Boomers, Hogg said, are likely the group most out of touch with their generation in Washington, DC. “You know why I say that?” Hogg said. “It’s because the people that are marching by the millions right now in the No Kings Day protests are not young people. They are people of Chuck Schumer’s generation that are extremely pissed off with him.”
Hogg’s Schumer slams weren’t the only anti-boomer jabs he threw during his talk, likening the current makeup of Congress to the “end of the Soviet Union” when he said “leaders were dying over and over because they were so old,” and complaining about the establishment leadership in the Democratic National Committee, where Hogg was vice chair until a recent shake-up. While Hogg did concede that “there are plenty of great boomers out there,” he said part of what he’s working on as the cofounder of the group Leaders We Deserve is a shift in elected officials’ age and political focus.
“What we want to do with Leaders We Deserve is not just elect younger versions of who’s already there,” said Hogg. “We want to elect younger people that have the chance to actually have integrity, support them with millions of dollars, ensure that they don’t take money from corporations, for example, [and ask] that they support gun safety laws and that they’re able to actually represent their constituents and not special interests.”
As the largest backers of New York City mayor-elect Zohran Mamdani, Hogg said he’s become acutely aware of how young people want a candidate that they see as an outsider, and that’s not seemingly more of the same. Voters, Hogg said, want a Democratic Party where the message isn’t “vote for us because we aren’t as bad as” Republicans, but rather “vote for us because of what we’re here to do for you.”

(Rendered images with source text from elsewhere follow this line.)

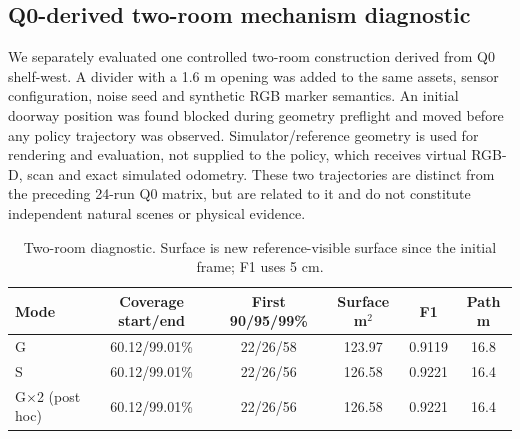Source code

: \subsection{Q0-derived two-room mechanism diagnostic}\label{two-room-diagnostic}

We separately evaluated one controlled two-room construction derived from Q0 shelf-west. A divider with a 1.6 m opening was added to the same assets, sensor configuration, noise seed and synthetic RGB marker semantics. An initial doorway position was found blocked during geometry preflight and moved before any policy trajectory was observed. Simulator/reference geometry is used for rendering and evaluation, not supplied to the policy, which receives virtual RGB-D, scan and exact simulated odometry. These two trajectories are distinct from the preceding 24-run Q0 matrix, but are related to it and do not constitute independent natural scenes or physical evidence.

\begin{table}[!htbp]
\centering
\caption{Two-room diagnostic. Surface is new reference-visible surface since the initial frame; F1 uses 5 cm.}
\label{tab:two-room}
\small
\begin{tabular}{lccccc}
\toprule
Mode & Coverage start/end & First 90/95/99\% & Surface m$^2$ & F1 & Path m \\
\midrule
G & 60.12/99.01\% & 22/26/58 & 123.97 & 0.9119 & 16.8 \\
S & 60.12/99.01\% & 22/26/56 & 126.58 & 0.9221 & 16.4 \\
G$\times$2 (post hoc) & 60.12/99.01\% & 22/26/56 & 126.58 & 0.9221 & 16.4 \\
\bottomrule
\end{tabular}
\end{table}

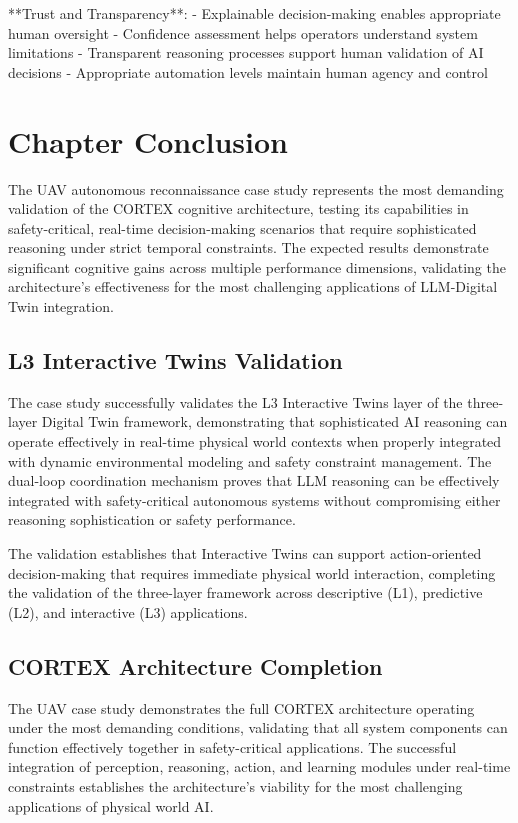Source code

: **Trust and Transparency**:
- Explainable decision-making enables appropriate human oversight
- Confidence assessment helps operators understand system limitations
- Transparent reasoning processes support human validation of AI decisions
- Appropriate automation levels maintain human agency and control

\section{Chapter Conclusion}

The UAV autonomous reconnaissance case study represents the most demanding validation of the CORTEX cognitive architecture, testing its capabilities in safety-critical, real-time decision-making scenarios that require sophisticated reasoning under strict temporal constraints. The expected results demonstrate significant cognitive gains across multiple performance dimensions, validating the architecture's effectiveness for the most challenging applications of LLM-Digital Twin integration.

\subsection{L3 Interactive Twins Validation}

The case study successfully validates the L3 Interactive Twins layer of the three-layer Digital Twin framework, demonstrating that sophisticated AI reasoning can operate effectively in real-time physical world contexts when properly integrated with dynamic environmental modeling and safety constraint management. The dual-loop coordination mechanism proves that LLM reasoning can be effectively integrated with safety-critical autonomous systems without compromising either reasoning sophistication or safety performance.

The validation establishes that Interactive Twins can support action-oriented decision-making that requires immediate physical world interaction, completing the validation of the three-layer framework across descriptive (L1), predictive (L2), and interactive (L3) applications.

\subsection{CORTEX Architecture Completion}

The UAV case study demonstrates the full CORTEX architecture operating under the most demanding conditions, validating that all system components can function effectively together in safety-critical applications. The successful integration of perception, reasoning, action, and learning modules under real-time constraints establishes the architecture's viability for the most challenging applications of physical world AI.

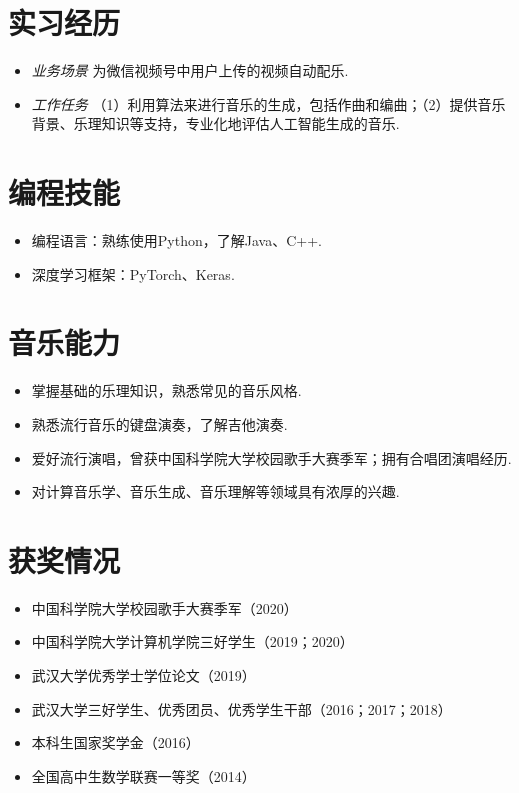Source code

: \documentclass{resume}
\begin{document}
\section{实习经历}
{\small {}
}
\small
\begin{itemize}
  \item \textit{业务场景} \quad 为微信视频号中用户上传的视频自动配乐.
  \item \textit{工作任务} \quad （1）利用算法来进行音乐的生成，包括作曲和编曲；（2）提供音乐背景、乐理知识等支持，专业化地评估人工智能生成的音乐.
\end{itemize}

\section{编程技能}
\small
\begin{itemize}
  \item 编程语言：熟练使用Python，了解Java、C++.
  \item 深度学习框架：PyTorch、Keras.
\end{itemize}

\section{音乐能力}
\small
\begin{itemize}
  \item 掌握基础的乐理知识，熟悉常见的音乐风格.
  \item 熟悉流行音乐的键盘演奏，了解吉他演奏.
  \item 爱好流行演唱，曾获中国科学院大学校园歌手大赛季军；拥有合唱团演唱经历.
  \item 对计算音乐学、音乐生成、音乐理解等领域具有浓厚的兴趣. 
\end{itemize}

\section{获奖情况}
\begin{itemize}
  \item 中国科学院大学校园歌手大赛季军（2020）
  \item 中国科学院大学计算机学院三好学生（2019；2020）
  \item 武汉大学优秀学士学位论文（2019）
  \item 武汉大学三好学生、优秀团员、优秀学生干部（2016；2017；2018）
  \item 本科生国家奖学金（2016）
  \item 全国高中生数学联赛一等奖（2014）
\end{itemize}
\end{document}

Hogg said he’s also been taken aback by how unwilling establishment Democratic candidates are to be challenged in primaries, saying that when Leaders We Deserve decided to back liberal candidate Justin Pearson to run against moderate Steve Cohen in a safely blue district in Tennessee, Cohen was so offended that he compared the move to Pearl Harbor.
“When people think that way, I think it says a lot more about their sense of entitlement to their positions, which is bullshit, frankly,” Hogg said. “My message to people like Steve Cohen is, ‘This is not your seat. It is your voter’s seat, and if voters choose somebody else, that’s their decision to make, not yours.’”

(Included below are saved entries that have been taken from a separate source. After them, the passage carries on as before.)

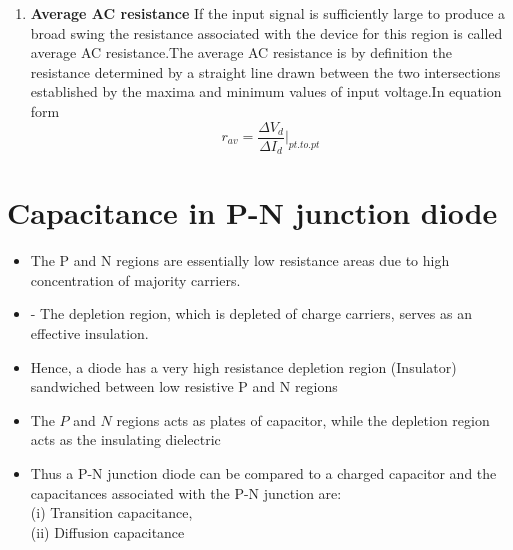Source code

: \begin{enumerate}
\begin{equation}
r_{d}=\frac{\Delta V_{d}}{\Delta I_{d}}
\end{equation}
Where $\Delta$ signifies a finite change in the quantity. The steeper the slope, the lower is the value of $\Delta V_{d}$ for the same change in $\Delta I_{d}$ and the lower is the resistance. The ac resistance in the vertical-rise region of the characteristic is therefore quite small, whereas the ac resistance is much higher at low current levels.
In general, therefore, the lower the $Q$-point of operation (smaller current or lower voltage), the higher is the ac resistance.\\
We have found the dynamic resistance graphically, but there is a basic definition in differential calculus that states:
The derivative of a function at a point is equal to the slope of the tangent line drawn
at that point.
\begin{align*}
\frac{d}{d V_{D}}\left(I_{D}\right)&=\frac{d}{d V}\left[I_{S}\left(e^{k V_{D} / T_{K}}-1\right)\right]\\
\text{And } \ \frac{d I_{D}}{d V_{D}}&=\frac{k}{T_{K}}\left(I_{D}+I_{s}\right)
\intertext{After we apply differential calculus. In general, $I_{D} \gg I_{s}$ in the vertical-slope section of the characteristics ,}
\frac{d I_{D}}{d V_{D}} &\cong \frac{k}{T_{K}} I_{D}
\intertext{Flipping the result to define a resistance ratio $(R=V / I)$ gives,}
\frac{d V_{D}}{d I_{D}}&=r_{d}=\frac{ T_{K}}{kI_{D}}
\end{align*}
\item \textbf{Average AC resistance}
If the input signal is sufficiently large to produce a broad swing the resistance associated with the device for this region is called average AC resistance.The average AC resistance is by definition the resistance determined by a straight line drawn between the two intersections established by the maxima and minimum values of input voltage.In equation form 
$$r_{av}=\frac{\Delta V_d}{\Delta I_d}|_{pt.to.pt}$$
\end{enumerate}
\section{Capacitance in P-N junction diode}
\begin{itemize}
\item  The P and N regions are essentially low resistance areas due to high concentration of majority carriers.
\item - The depletion region, which is depleted of charge carriers, serves as an effective insulation.
\item  Hence, a diode has a very high resistance depletion region (Insulator) sandwiched between low resistive P and N regions
\item  The $P$ and $N$ regions acts as plates of capacitor, while the depletion region acts as the insulating dielectric
\item  Thus a P-N junction diode can be compared to a charged capacitor and the capacitances associated with the P-N junction are:\\
(i) Transition capacitance,\\
(ii) Diffusion capacitance
\end{itemize}
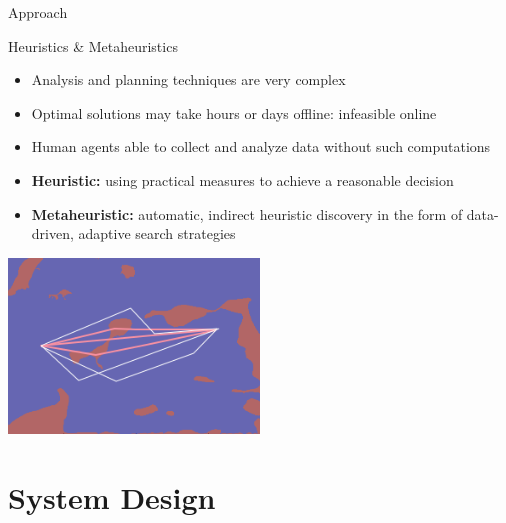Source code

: \documentclass[9pt]{beamer}
\begin{document}
\begin{frame}{Approach}
    \begin{block}{Heuristics \& Metaheuristics}
        \begin{itemize}
	        \item Analysis and planning techniques are very complex
    	    \item Optimal solutions may take hours or days offline: infeasible online
            \item Human agents able to collect and analyze data without such computations
	        \item \textbf{Heuristic:} using practical measures to achieve a reasonable decision
	        \item \textbf{Metaheuristic:} automatic, indirect heuristic discovery in the form of data-driven, adaptive search strategies
        \end{itemize}
        \begin{center}
            \includegraphics[width=0.5\textwidth,trim={0cm 0cm 0cm 0cm},clip]{img/metaheuristics.png}
        \end{center}
    \end{block}
\end{frame}


\section{System Design}
\end{document}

Hogg hopes the next Democratic candidate for president comes out of that same kind of fervent primary challenge, saying that while he’d love to see someone like US Representative Alexandria Ocasio-Cortez (D-New York) nab the nomination in 2028, all he really requires is a “ruthlessly competitive” process, especially compared to what happened in 2024, where he said the DNC essentially told voters, “don’t believe your eyeballs or wallets” in regards to both President Biden and rising inflation.
Given that he’s clearly no stranger to spicy takes and hot-button issues, Hogg says he’s also acutely aware of his detractors, both on the left and the right. He paused for a beat when Feiger asked about his current “safety calculus” before acknowledging that his family was driven out of their Florida home after being swatted and that he’s received “thousands of death threats” throughout his relatively short career.
“I just want to make sure that no matter what happens to me, even if I am killed doing this, these candidates are still out there doing the work and our generation has a chance at least of getting elected and not just being younger versions of the screwed up people that are currently in power,” Hogg said.